Extra dimensions multiply the state count, so they decide feasibility. Read the constraints and back-calculate before writing code.

  • 2D prefix: n·m states. With n, m ≤ 5000 that's 2.5×10⁷ — fine.
  • Interval: n² states, each doing O(n) work to try every split → O(n³). So n ≤ 500 roughly.
  • Bitmask: 2ⁿ subsets (times n for a position) → only viable for n ≤ ~20. At n = 20, 2²⁰·20 ≈ 2×10⁷; at n = 24 it's already ~4×10⁸.
  • Digit: (#digits) × (range of accumulator) × 2. Tiny — digit DP runs in microseconds; the accumulator range is the only thing to watch.
  • Tree: one (or a few) states per node → O(n) or O(n · status).

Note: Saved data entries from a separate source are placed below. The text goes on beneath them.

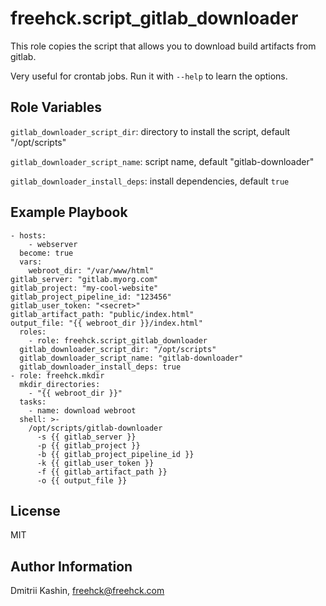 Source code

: freehck.script_gitlab_downloader
=========

This role copies the script that allows you to download build artifacts from gitlab.

Very useful for crontab jobs. Run it with `--help` to learn the options.

Role Variables
--------------
`gitlab_downloader_script_dir`: directory to install the script, default "/opt/scripts"

`gitlab_downloader_script_name`: script name, default "gitlab-downloader"

`gitlab_downloader_install_deps`: install dependencies, default `true`

Example Playbook
----------------

    - hosts:
        - webserver
      become: true
      vars:
        webroot_dir: "/var/www/html"
	gitlab_server: "gitlab.myorg.com"
	gitlab_project: "my-cool-website"
	gitlab_project_pipeline_id: "123456"
	gitlab_user_token: "<secret>"
	gitlab_artifact_path: "public/index.html"
	output_file: "{{ webroot_dir }}/index.html"
      roles:
        - role: freehck.script_gitlab_downloader
	  gitlab_downloader_script_dir: "/opt/scripts"
	  gitlab_downloader_script_name: "gitlab-downloader"
	  gitlab_downloader_install_deps: true
	- role: freehck.mkdir
	  mkdir_directories:
	    - "{{ webroot_dir }}"
      tasks:
        - name: download webroot
	  shell: >-
	    /opt/scripts/gitlab-downloader
	      -s {{ gitlab_server }}
	      -p {{ gitlab_project }}
	      -b {{ gitlab_project_pipeline_id }}
	      -k {{ gitlab_user_token }}
	      -f {{ gitlab_artifact_path }}
	      -o {{ output_file }}

License
-------
MIT

Author Information
------------------
Dmitrii Kashin, <freehck@freehck.com>
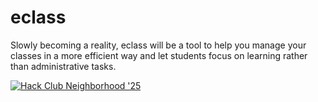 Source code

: # eclass

Slowly becoming a reality, eclass will be a tool to help you manage your classes in a more efficient way and let students focus on learning rather than administrative tasks.

[![Hack Club Neighborhood '25](https://images.fillout.com/orgid-81/flowpublicid-2d6RsxRU3ius/widgetid-gHXJ/wLL8YM3u5TEHNwmmey7cHo/summer25.png?a=4hit9PajYRUKJJYwW78gvU)](http://neighborhood.hackclub.com)
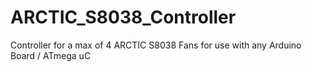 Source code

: # ARCTIC_S8038_Controller
Controller for a max of 4 ARCTIC S8038 Fans for use with any Arduino Board / ATmega uC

The tell-tale clue in the statement: the constraints announce the intended shape. n ≤ 20 screams bitmask. n ≤ 500 with a sequence hints O(n³) interval DP. A bound given as a 10¹⁸ number you must count up to screams digit DP. Train yourself to read constraints as hints.

Memoization scales to multi-dimensional state

Nothing about caching changes — the memo just gains dimensions matching the state.

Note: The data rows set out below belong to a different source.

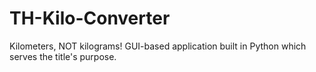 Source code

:# TH-Kilo-Converter

Kilometers, NOT kilograms! GUI-based application built in Python which serves the title's purpose.
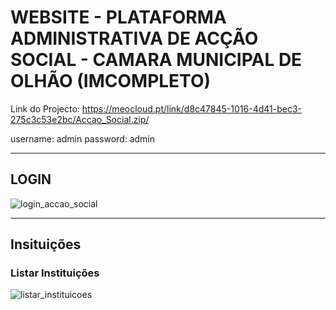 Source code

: # WEBSITE - PLATAFORMA ADMINISTRATIVA DE ACÇÃO SOCIAL - CAMARA MUNICIPAL DE OLHÃO (IMCOMPLETO)

Link do Projecto: https://meocloud.pt/link/d8c47845-1016-4d41-bec3-275c3c53e2bc/Accao_Social.zip/

username: admin
password: admin

-----------------------------------------------------------------------------------------------------------------------------------------------------------------------

## LOGIN

![login_accao_social](https://user-images.githubusercontent.com/9846274/204523112-d7a6468c-f0e5-4296-bd12-2387dc61646e.png)

-------------------------------------------------------------------------------------------------------------------------------------------------------------------------

## Insituições

### Listar Instituições

![listar_instituicoes](https://user-images.githubusercontent.com/9846274/204527294-10b6796f-1c23-4803-b209-d0daf5d90a6a.png)





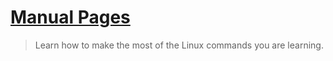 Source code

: # [Manual Pages](https://github.com/CISVVC/cis190-examples/tree/master/manual-pages)
> Learn how to make the most of the Linux commands you are learning.
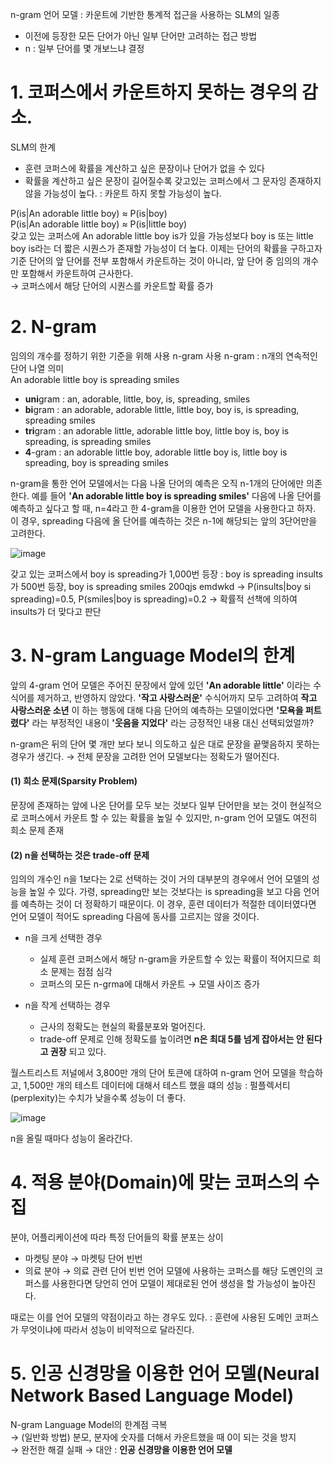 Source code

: n-gram 언어 모델 : 카운트에 기반한 통계적 접근을 사용하는 SLM의 일종
- 이전에 등장한 모든 단어가 아닌 일부 단어만 고려하는 접근 방법
- n : 일부 단어를 몇 개보느냐 결정

# 1. 코퍼스에서 카운트하지 못하는 경우의 감소.
SLM의 한계
- 훈련 코퍼스에 확률을 계산하고 싶은 문장이나 단어가 없을 수 있다
- 확률을 계산하고 싶은 문장이 길어질수록 갖고있는 코퍼스에서 그 문자잉 존재하지 않을 가능성이 높다. : 카운트 하지 못할 가능성이 높다.

P(is|An adorable little boy) ≈ P(is|boy)  
P(is|An adorable little boy) ≈ P(is|little boy)  
갖고 있는 코퍼스에 An adorable little boy is가 있을 가능성보다 boy is 또는 little boy is라는 더 짧은 시퀀스가 존재할 가능성이 더 높다.
이제는 단어의 확률을 구하고자 기준 단어의 앞 단어를 전부 포함해서 카운트하는 것이 아니라, 앞 단어 중 임의의 개수만 포함해서 카운트하여 근사한다.   
→ 코퍼스에서 해당 단어의 시퀀스를 카운트할 확률 증가

# 2. N-gram
임의의 개수를 정하기 위한 기준을 위해 사용 n-gram 사용
n-gram : n개의 연속적인 단어 나열 의미   
An adorable little boy is spreading smiles
- **uni**gram : an, adorable, little, boy, is, spreading, smiles
- **bi**gram : an adorable, adorable little, little boy, boy is, is spreading, spreading smiles
- **tri**gram : an adorable little, adorable little boy, little boy is, boy is spreading, is spreading smiles
- **4**-gram : an adorable little boy, adorable little boy is, little boy is spreading, boy is spreading smiles

n-gram을 통한 언어 모델에서는 다음 나올 단어의 예측은 오직 n-1개의 단어에만 의존한다. 예를 들어 **'An adorable little boy is spreading smiles'** 다음에 나올 단어를 예측하고 싶다고 할 때, n=4라고 한 4-gram을 이용한 언어 모델을 사용한다고 하자.  
이 경우, spreading 다음에 올 단어를 예측하는 것은 n-1에 해당되는 앞의 3단어만을 고려한다.

![image](https://user-images.githubusercontent.com/57162812/149064703-82a9f7cc-cadf-442b-8a74-d092ebbf701e.png)

갖고 있는 코퍼스에서 boy is spreading가 1,000번 등장 : boy is spreading insults가 500번 등장, boy is spreading smiles 200qjs emdwkd
→ P(insults|boy si spreading)=0.5, P(smiles|boy is spreading)=0.2
→ 확률적 선책에 의하여 insults가 더 맞다고 판단

# 3. N-gram Language Model의 한계
앞의 4-gram 언어 모델은 주어진 문장에서 앞에 있던 **'An adorable little'** 이라는 수식어를 제거하고, 반영하지 않았다. **'작고 사랑스러운'** 수식어까지 모두 고려하여 **작고 사랑스러운 소년** 이 하는 행동에 대해 다음 단어의 예측하는 모델이었다면 **'모욕을 퍼트렸다'** 라는 부정적인 내용이 **'웃음을 지었다'** 라는 긍정적인 내용 대신 선택되었얼까?

n-gram은 뒤의 단어 몇 개만 보다 보니 의도하고 싶은 대로 문장을 끝맺음하지 못하는 경우가 생긴다.
→ 전체 문장을 고려한 언어 모델보다는 정확도가 떨어진다.

#### (1) 희소 문제(Sparsity Problem)
문장에 존재하는 앞에 나온 단어를 모두 보는 것보다 일부 단어만을 보는 것이 현실적으로 코퍼스에서 카운트 할 수 있는 확률을 높일 수 있지만, n-gram 언어 모델도 여전히 희소 문제 존재

#### (2) n을 선택하는 것은 trade-off 문제
임의의 개수인 n을 1보다는 2로 선택하는 것이 거의 대부분의 경우에서 언어 모델의 성능을 높일 수 있다. 가령, spreading만 보는 것보다는 is spreading을 보고 다음 언어를 예측하는 것이 더 정확하기 때문이다. 이 경우, 훈련 데이터가 적절한 데이터였다면 언어 모델이 적어도 spreading 다음에 동사를 고르지는 않을 것이다.

- n을 크게 선택한 경우 
   - 실제 훈련 코퍼스에서 해당 n-gram을 카운트할 수 있는 확률이 적어지므로 희소 문제는 점점 심각
   - 코퍼스의 모든 n-grma에 대해서 카운트 → 모델 사이즈 증가

- n을 작게 선택하는 경우
   - 근사의 정확도는 현실의 확률분포와 멀어진다.
   - trade-off 문제로 인해 정확도를 높이려면 **n은 최대 5를 넘게 잡아서는 안 된다고 권장** 되고 있다.

월스트리스트 저널에서 3,800만 개의 단어 토큰에 대하여 n-gram 언어 모델을 학습하고, 1,500만 개의 테스트 데이터에 대해서 테스트 했을 떄의 성능 : 펄플렉서티(perplexity)는 수치가 낮을수록 성능이 더 좋다.

![image](https://user-images.githubusercontent.com/57162812/149066404-012a2344-10a8-4081-968e-fb7b60c1fe1f.png)

n을 올릴 때마다 성능이 올라간다.

# 4. 적용 분야(Domain)에 맞는 코퍼스의 수집
분야, 어플리케이션에 따라 특정 단어들의 확률 분포는 상이  
- 마켓팅 분야 → 마켓팅 단어 빈번
- 의료 분야 → 의료 관련 단어 빈번
언어 모델에 사용하는 코퍼스를 해당 도멘인의 코퍼스를 사용한다면 당언히 언어 모델이 제대로된 언어 생성을 할 가능성이 높아진다.

때로는 이를 언어 모델의 약점이라고 하는 경우도 있다. : 훈련에 사용된 도메인 코퍼스가 무엇이냐에 따라서 성능이 비약적으로 달라진다.

# 5. 인공 신경망을 이용한 언어 모델(Neural Network Based Language Model)
N-gram Language Model의 한계점 극복  
→ (일반화 방법) 분모, 분자에 숫자를 더해서 카운트했을 때 0이 되는 것을 방지  
→ 완전한 해결 실패
→ 대안 : **인공 신경망을 이용한 언어 모델**
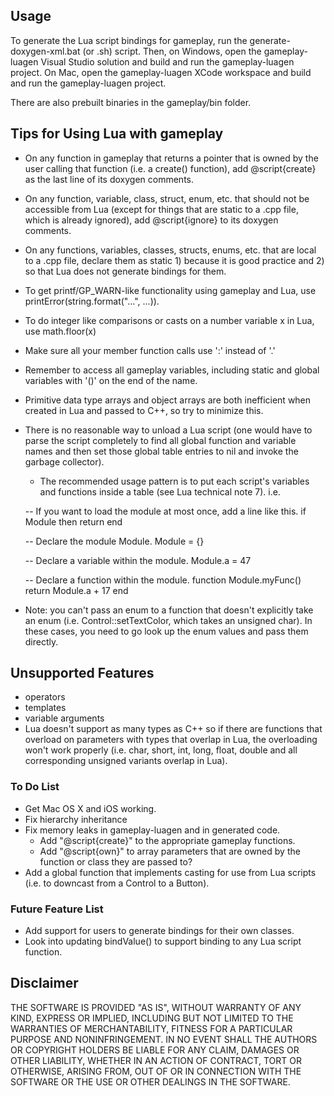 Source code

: ## Usage
To generate the Lua script bindings for gameplay, run the generate-doxygen-xml.bat (or .sh) script. Then, on Windows, open the gameplay-luagen Visual Studio solution and build and run the gameplay-luagen project. On Mac, open the gameplay-luagen XCode workspace and build and run the gameplay-luagen project.

There are also prebuilt binaries in the gameplay/bin folder.


## Tips for Using Lua with gameplay
- On any function in gameplay that returns a pointer that is owned by the user calling that function (i.e. a create() function), add @script{create} as the last line of its doxygen comments.
- On any function, variable, class, struct, enum, etc. that should not be accessible from Lua (except for things that are static to a .cpp file, which is already ignored), add @script{ignore} to its doxygen comments.
- On any functions, variables, classes, structs, enums, etc. that are local to a .cpp file, declare them as static 1) because it is good practice and 2) so that Lua does not generate bindings for them.
- To get printf/GP_WARN-like functionality using gameplay and Lua, use printError(string.format("...", ...)).
- To do integer like comparisons or casts on a number variable x in Lua, use math.floor(x)
- Make sure all your member function calls use ':' instead of '.'
- Remember to access all gameplay variables, including static and global variables with '()' on the end of the name.
- Primitive data type arrays and object arrays are both inefficient when created in Lua and passed to C++, so try to minimize this.
- There is no reasonable way to unload a Lua script (one would have to parse the script completely to find all global function and variable names and then set those global table entries to nil and invoke the garbage collector).
    - The recommended usage pattern is to put each script's variables and functions inside a table (see Lua technical note 7). i.e.

    -- If you want to load the module at most once, add a line like this.
    if Module then return end
    
    -- Declare the module Module.
    Module = {}
    
    -- Declare a variable within the module.
    Module.a = 47
    
    -- Declare a function within the module.
    function Module.myFunc()
       return Module.a + 17
    end
- Note: you can't pass an enum to a function that doesn't explicitly take an enum (i.e. Control::setTextColor, which takes an unsigned char). In these cases, you need to go look up the enum values and pass them directly.

## Unsupported Features
- operators
- templates
- variable arguments
- Lua doesn't support as many types as C++ so if there are functions that overload on parameters with types that overlap in Lua, the overloading won't work properly (i.e. char, short, int, long, float, double and all corresponding unsigned variants overlap in Lua).

### To Do List
- Get Mac OS X and iOS working.
- Fix hierarchy inheritance
- Fix memory leaks in gameplay-luagen and in generated code.
    * Add "@script{create}" to the appropriate gameplay functions.
    * Add "@script{own}" to array parameters that are owned by the function or class they are passed to?
- Add a global function that implements casting for use from Lua scripts (i.e. to downcast from a Control to a Button).

### Future Feature List
- Add support for users to generate bindings for their own classes.
- Look into updating bindValue() to support binding to any Lua script function.


## Disclaimer
THE SOFTWARE IS PROVIDED "AS IS", WITHOUT WARRANTY OF ANY KIND, EXPRESS OR IMPLIED, 
INCLUDING BUT NOT LIMITED TO THE WARRANTIES OF MERCHANTABILITY, FITNESS FOR A 
PARTICULAR PURPOSE AND NONINFRINGEMENT. IN NO EVENT SHALL THE AUTHORS OR COPYRIGHT 
HOLDERS BE LIABLE FOR ANY CLAIM, DAMAGES OR OTHER LIABILITY, WHETHER IN AN ACTION OF CONTRACT, 
TORT OR OTHERWISE, ARISING FROM, OUT OF OR IN CONNECTION WITH THE SOFTWARE OR THE USE OR 
OTHER DEALINGS IN THE SOFTWARE.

int memo[N][N]; // interval (l, r) or 2D prefix (i, j) int memo[1 << N][N]; // bitmask (mask, last) int memo[20][200][2]; // digit (pos, accumulator, tight) memset(memo, -1, sizeof memo); // -1 = not computed

When the state doesn't fit a dense array — coordinates too large or sparse (e.g. values up to 10⁹) — switch the cache to a hash map keyed by the state:

unordered_map<long long, int> memo; // encode (i, j) as i * BIG + j // or: map<pair<int,int>, int>

Use a dense array whenever the state is small bounded integers (far faster); reserve maps for genuinely sparse state spaces. Tree DP is the one shape that usually skips an explicit memo array entirely: a single DFS visits each node once, so the recursion is the memoization — store each node's answer in a dp[node] array as you return from its DFS call.

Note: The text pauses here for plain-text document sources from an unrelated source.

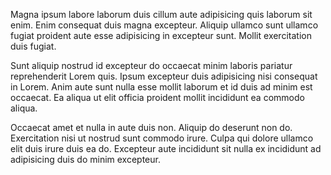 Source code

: Magna ipsum labore laborum duis cillum aute adipisicing quis laborum sit enim. Enim consequat duis magna excepteur. Aliquip ullamco sunt ullamco fugiat proident aute esse adipisicing in excepteur sunt. Mollit exercitation duis fugiat.

Sunt aliquip nostrud id excepteur do occaecat minim laboris pariatur reprehenderit Lorem quis. Ipsum excepteur duis adipisicing nisi consequat in Lorem. Anim aute sunt nulla esse mollit laborum et id duis ad minim est occaecat. Ea aliqua ut elit officia proident mollit incididunt ea commodo aliqua.

Occaecat amet et nulla in aute duis non. Aliquip do deserunt non do. Exercitation nisi ut nostrud sunt commodo irure. Culpa qui dolore ullamco elit duis irure duis ea do. Excepteur aute incididunt sit nulla ex incididunt ad adipisicing duis do minim excepteur. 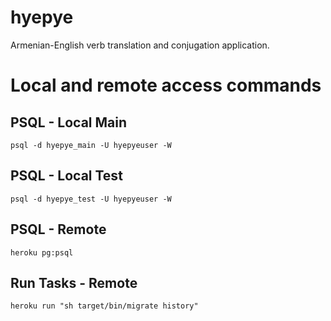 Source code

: hyepye
======

Armenian-English verb translation and conjugation application.

# Local and remote access commands

## PSQL - Local Main
`psql -d hyepye_main -U hyepyeuser -W`

## PSQL - Local Test
`psql -d hyepye_test -U hyepyeuser -W`

## PSQL - Remote
`heroku pg:psql`

## Run Tasks - Remote
`heroku run "sh target/bin/migrate history"`
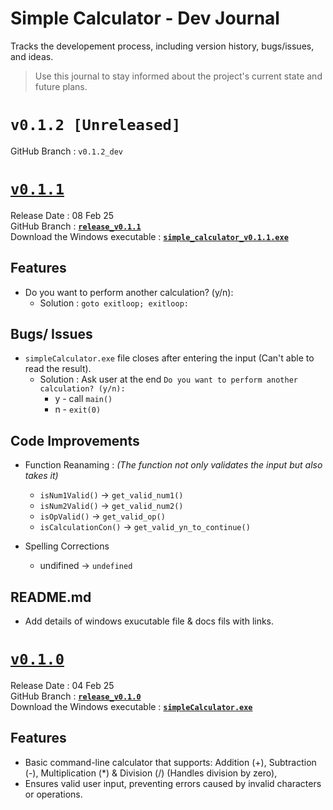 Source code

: # Simple Calculator - Dev Journal
Tracks the developement process, including version history, bugs/issues, and ideas.
> Use this journal to stay informed about the project's current state and future plans.


# `v0.1.2 [Unreleased]`

GitHub Branch : `v0.1.2_dev`


# [`v0.1.1`](https://github.com/pranavdharkar/simple_calculator/releases/tag/v0.1.1)
Release Date : 08 Feb 25 <br/>
GitHub Branch : **[`release_v0.1.1`](https://github.com/pranavdharkar/simple_calculator/tree/release_v0.1.1)** <br/>
Download the Windows executable : **[`simple_calculator_v0.1.1.exe`](https://github.com/pranavdharkar/simple_calculator/releases/download/v0.1.1/simple_calculator_v0.1.1.exe)**

## Features 
- Do you want to perform another calculation? (y/n): 
    - Solution : `goto exitloop; exitloop:`

## Bugs/ Issues
+ `simpleCalculator.exe` file closes after entering the input (Can't able to read the result).
    + Solution : Ask user at the end  `Do you want to perform another calculation? (y/n): `
        + y - call `main()`
        + n - `exit(0)`

## Code Improvements
+ Function Reanaming : 
*(The function not only validates the input but also takes it)*
    + `isNum1Valid()` → `get_valid_num1()`
    + `isNum2Valid()` → `get_valid_num2()`
    + `isOpValid()` → `get_valid_op()`
    + `isCalculationCon()` → `get_valid_yn_to_continue()` 

+ Spelling Corrections
    + undifined → `undefined`

## README.md
- Add details of windows exucutable file & docs fils with links.


# [`v0.1.0`](https://github.com/pranavdharkar/simple_calculator/releases/tag/v0.1.0)
Release Date : 04 Feb 25 <br/>
GitHub Branch : **[`release_v0.1.0`](https://github.com/pranavdharkar/simple_calculator/tree/release_v0.1.0)** <br/>
Download the Windows executable : **[`simpleCalculator.exe`](https://github.com/pranavdharkar/simple_calculator/releases/download/v0.1.0/simpleCalculator.exe)**

## Features
- Basic command-line calculator that supports: Addition (+), Subtraction (-), Multiplication (*) & Division (/) (Handles division by zero),
- Ensures valid user input, preventing errors caused by invalid characters or operations.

Why recursion is especially worth it here

Bottom-up tabulation requires you to fill states in an order where every dependency is ready first. For Part 1's linear DP that order was obvious (left to right). For Part 2 shapes it is not:

  • Interval DP must be filled by increasing interval length, not by l then r — get it wrong and you read empty cells.
  • Bitmask DP must be filled by increasing mask value (so subsets come before supersets), which works only because mask & (mask-1) < mask.
  • Digit / tree DP have no natural array order at all.

Top-down recursion sidesteps every one of these. You write the transition; the call stack pulls each dependency exactly when needed and the memo ensures it's computed once. That's why memoized recursion is the default for Part 2 — the harder the fill order, the bigger the win. You convert to bottom-up only when recursion depth threatens the stack (deep trees, long sequences) or you need the last bit of speed.

The mental model to carry forward: advanced DP is Part 1's recipe with a bigger state. Identify the shape, write the recursive transition, add a memo with the right number of dimensions, and let recursion handle the order.